Book Week is that wonderful time where kindergarten and primary school aged children all over Australia get to delve into the wonderful world of make believe and dress up as one of their favourite book characters. Book Week 2023’s theme is ‘Read, Grow, Inspire’ and last week we shared 23 costume ideas for Book Week 2023 to help you take the stress out of thinking of a costume.
Now we want to help you save some dollars whilst also aiming to not buy new to avoid contributing to landfill. With the cost of living through the roof, and more and more examples of how textiles are contributing negatively to the environment Book Week 2023 is agreat opportunity to save on both. Mel Wegener from Money Savvy Mamma shared some excellent eco-friendly tips on How to do Book Week on a budget that we thought were worth sharing.
We hope Mel’s tips inspire you to save some money on costumes and help you have a low waste, eco-friendly Book Week.
1. Utilise the toy library
Mel says, “Consider borrowing a costume for Book Week from your local toy library. Toy libraries are amazing, and many have costumes available to borrow. Sign up for a membership if you haven’t already. They range in price depending on location but we pay around $35 a year for virtually unlimited borrowing. Try to have a look soon before everyone has the same idea! I love that you can borrow, use and return it once you’re done. This makes the process of sourcing a Book Week costume pain-free, doesn’t cost out of pocket, reduces the impact on the environment and you don’t need to store or manage another item.”
2. Ask your Buy Nothing group
Buy Nothing groups are Facebook groups with the goal to help group members to simply buy nothing. Mel says, “Ask those in your local Buy Nothing group for a suitable costume for Book Week. The Buy Nothing Project is amazing. Simply search for your local group, apply to join and once accepted, you can give things away you no longer need or take ones that you do. It is a brilliant initiative to keep items out of landfill and help each other out.”

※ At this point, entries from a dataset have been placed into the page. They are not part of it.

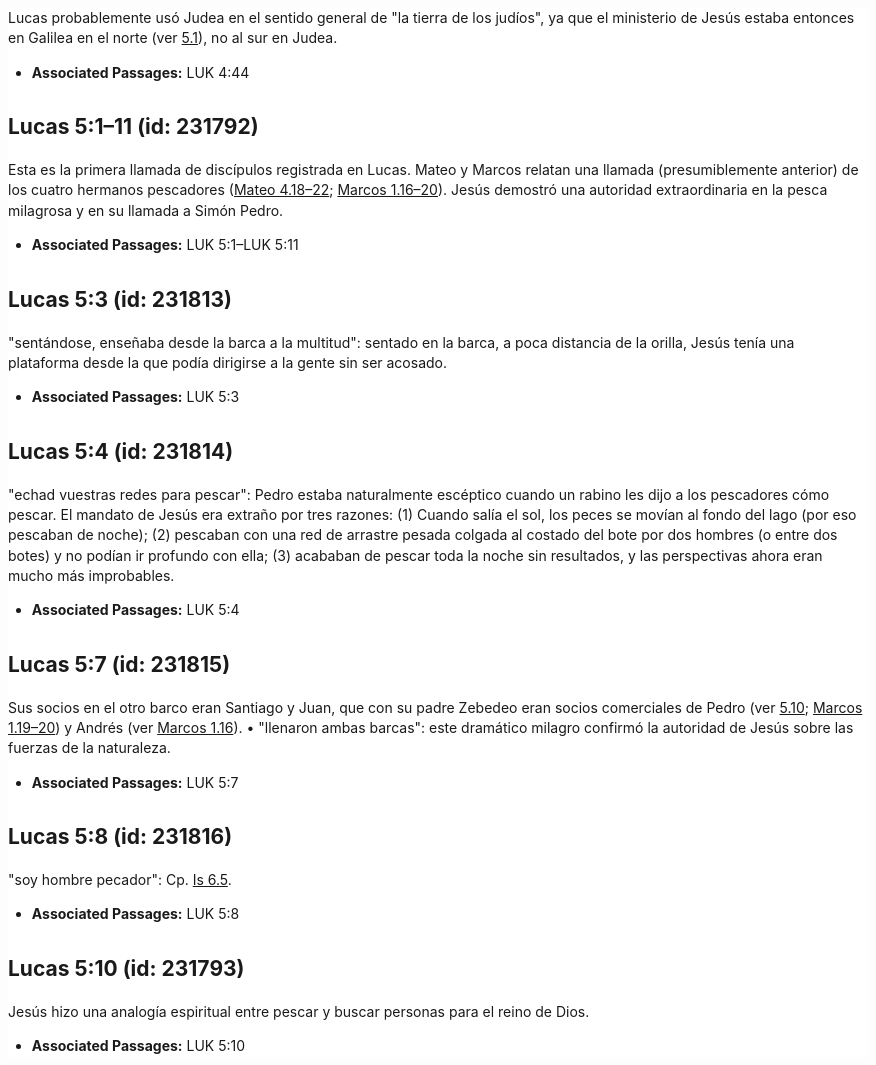 Lucas probablemente usó Judea en el sentido general de "la tierra de los judíos", ya que el ministerio de Jesús estaba entonces en Galilea en el norte (ver [5\.1](https://ref.ly/Luke5:1)), no al sur en Judea.

* **Associated Passages:** LUK 4:44

## Lucas 5:1–11 (id: 231792)

Esta es la primera llamada de discípulos registrada en Lucas. Mateo y Marcos relatan una llamada (presumiblemente anterior) de los cuatro hermanos pescadores ([Mateo 4\.18–22](https://ref.ly/Matt4:18-Matt4:22); [Marcos 1\.16–20](https://ref.ly/Mark1:16-Mark1:20)). Jesús demostró una autoridad extraordinaria en la pesca milagrosa y en su llamada a Simón Pedro.

* **Associated Passages:** LUK 5:1–LUK 5:11

## Lucas 5:3 (id: 231813)

"sentándose, enseñaba desde la barca a la multitud": sentado en la barca, a poca distancia de la orilla, Jesús tenía una plataforma desde la que podía dirigirse a la gente sin ser acosado.

* **Associated Passages:** LUK 5:3

## Lucas 5:4 (id: 231814)

"echad vuestras redes para pescar": Pedro estaba naturalmente escéptico cuando un rabino les dijo a los pescadores cómo pescar. El mandato de Jesús era extraño por tres razones: (1\) Cuando salía el sol, los peces se movían al fondo del lago (por eso pescaban de noche); (2\) pescaban con una red de arrastre pesada colgada al costado del bote por dos hombres (o entre dos botes) y no podían ir profundo con ella; (3\) acababan de pescar toda la noche sin resultados, y las perspectivas ahora eran mucho más improbables.

* **Associated Passages:** LUK 5:4

## Lucas 5:7 (id: 231815)

Sus socios en el otro barco eran Santiago y Juan, que con su padre Zebedeo eran socios comerciales de Pedro (ver [5\.10](https://ref.ly/Luke5:10); [Marcos 1\.19–20](https://ref.ly/Mark1:19-Mark1:20)) y Andrés (ver [Marcos 1\.16](https://ref.ly/Mark1:16)). • "llenaron ambas barcas": este dramático milagro confirmó la autoridad de Jesús sobre las fuerzas de la naturaleza.

* **Associated Passages:** LUK 5:7

## Lucas 5:8 (id: 231816)

"soy hombre pecador": Cp. [Is 6\.5](https://ref.ly/Isa6:5).

* **Associated Passages:** LUK 5:8

## Lucas 5:10 (id: 231793)

Jesús hizo una analogía espiritual entre pescar y buscar personas para el reino de Dios.

* **Associated Passages:** LUK 5:10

Another great option could be to check out your local Buy, Swap, Sell groups or similar on Facebook. As well as sourcing costumes on these groups, you could also source other items like craft supplies, face paint and other bits and bobs to pull together a cheap, low waste DIY costume.
3. Reach out to friends and family
Another great suggestion from Mel is to ask your friends or family for help. She writes, “Put a shout-out on your social media page. Ask your mum’s group. Message some contacts. This can be an easy way to source what you are looking for. People like to feel useful and share things around so this can be worth trying. Many parents will have collected costumes over the years that their children have now grown out of. They would be happy to lend or give to you.”

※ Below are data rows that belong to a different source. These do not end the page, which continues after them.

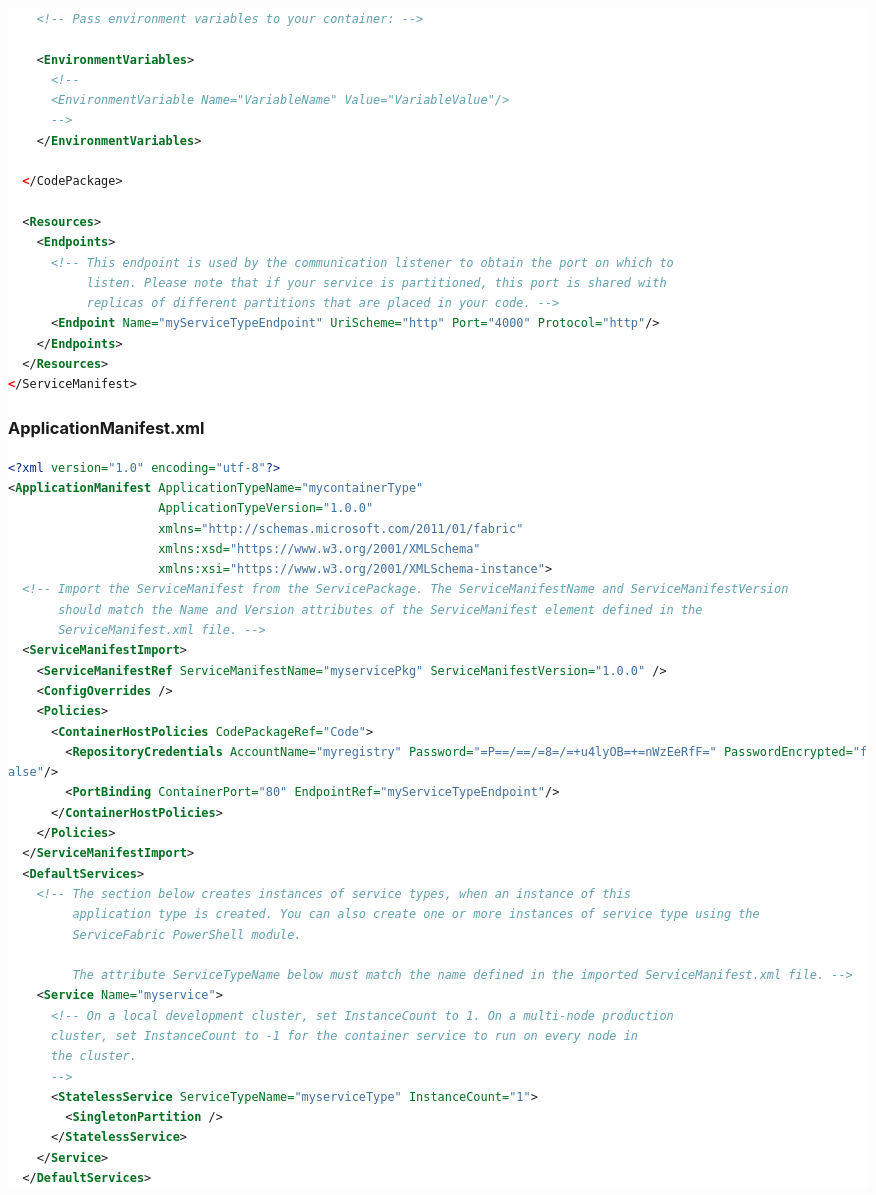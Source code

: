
 ```xml
    <!-- Pass environment variables to your container: -->
    
    <EnvironmentVariables>
      <!--
      <EnvironmentVariable Name="VariableName" Value="VariableValue"/>
      -->
    </EnvironmentVariables>
    
  </CodePackage>

  <Resources>
    <Endpoints>
      <!-- This endpoint is used by the communication listener to obtain the port on which to 
           listen. Please note that if your service is partitioned, this port is shared with 
           replicas of different partitions that are placed in your code. -->
      <Endpoint Name="myServiceTypeEndpoint" UriScheme="http" Port="4000" Protocol="http"/>
    </Endpoints>
  </Resources>
</ServiceManifest>
```
### <a name="applicationmanifestxml"></a>ApplicationManifest.xml
```xml
<?xml version="1.0" encoding="utf-8"?>
<ApplicationManifest ApplicationTypeName="mycontainerType"
                     ApplicationTypeVersion="1.0.0"
                     xmlns="http://schemas.microsoft.com/2011/01/fabric"
                     xmlns:xsd="https://www.w3.org/2001/XMLSchema"
                     xmlns:xsi="https://www.w3.org/2001/XMLSchema-instance">
  <!-- Import the ServiceManifest from the ServicePackage. The ServiceManifestName and ServiceManifestVersion 
       should match the Name and Version attributes of the ServiceManifest element defined in the 
       ServiceManifest.xml file. -->
  <ServiceManifestImport>
    <ServiceManifestRef ServiceManifestName="myservicePkg" ServiceManifestVersion="1.0.0" />
    <ConfigOverrides />
    <Policies>
      <ContainerHostPolicies CodePackageRef="Code">
        <RepositoryCredentials AccountName="myregistry" Password="=P==/==/=8=/=+u4lyOB=+=nWzEeRfF=" PasswordEncrypted="false"/>
        <PortBinding ContainerPort="80" EndpointRef="myServiceTypeEndpoint"/>
      </ContainerHostPolicies>
    </Policies>
  </ServiceManifestImport>
  <DefaultServices>
    <!-- The section below creates instances of service types, when an instance of this 
         application type is created. You can also create one or more instances of service type using the 
         ServiceFabric PowerShell module.
         
         The attribute ServiceTypeName below must match the name defined in the imported ServiceManifest.xml file. -->
    <Service Name="myservice">
      <!-- On a local development cluster, set InstanceCount to 1. On a multi-node production 
      cluster, set InstanceCount to -1 for the container service to run on every node in 
      the cluster.
      -->
      <StatelessService ServiceTypeName="myserviceType" InstanceCount="1">
        <SingletonPartition />
      </StatelessService>
    </Service>
  </DefaultServices>
```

This is true again for extra craft supplies people might have laying around, or could even be a way to source cardboard boxes, egg cartons or toilet rolls needed for crafty costumes.
4. Search Facebook Marketplace
“People want to get rid of stuff, often at low prices. Have a look and put an alert on for the costume you are searching for. Put a wanted post up. Try Facebook Marketplace and Gumtree, or any other site that you use. You can resell it afterwards and not be out of pocket. If you are a bit savvy, you might even make some money on reselling it too!”
You also never know what other goodies people are trying to sell or give away on Facebook, so if you’re inspired to DIY your kiddo’s costume, don’t forget to look here before running out the the craft store.
5. Get your craft on
I don’t know if you can tell but we are clearly very into DIY Book Week costumes so we love this tip the most! “Get crafty and creative. If this is your thing, go for it! Get inspiration from Pinterest and have some fun. Utilise the bits and pieces in your home or have a look in your local op shop, craft or cheap shop. Think hot glue guns, fabric and recyclables,” says Mel.
We think the best crafts use what you have at home, and then try and source other materials from your community whether via Facebook Marketplace or groups, or from friends and family who might have excess or forgotten craft supplies. Nothing beats a cardboard box turned into a loved character with the aid of paint, recyclables, and some masking tape!
6. Thrift like you mean it
Last but not least Mel writes, “Look in thrift shops. Check out your local op shop (charity shop / thrift store). Dress-ups and costumes are often pretty cheap. Think ahead if you can and buy during the year. Op shops like Savers are bigger and will have them more readily organised for you. Good for saving you time, especially if you are not able to visit multiple places. They will be more expensive than smaller, church-run op shops.”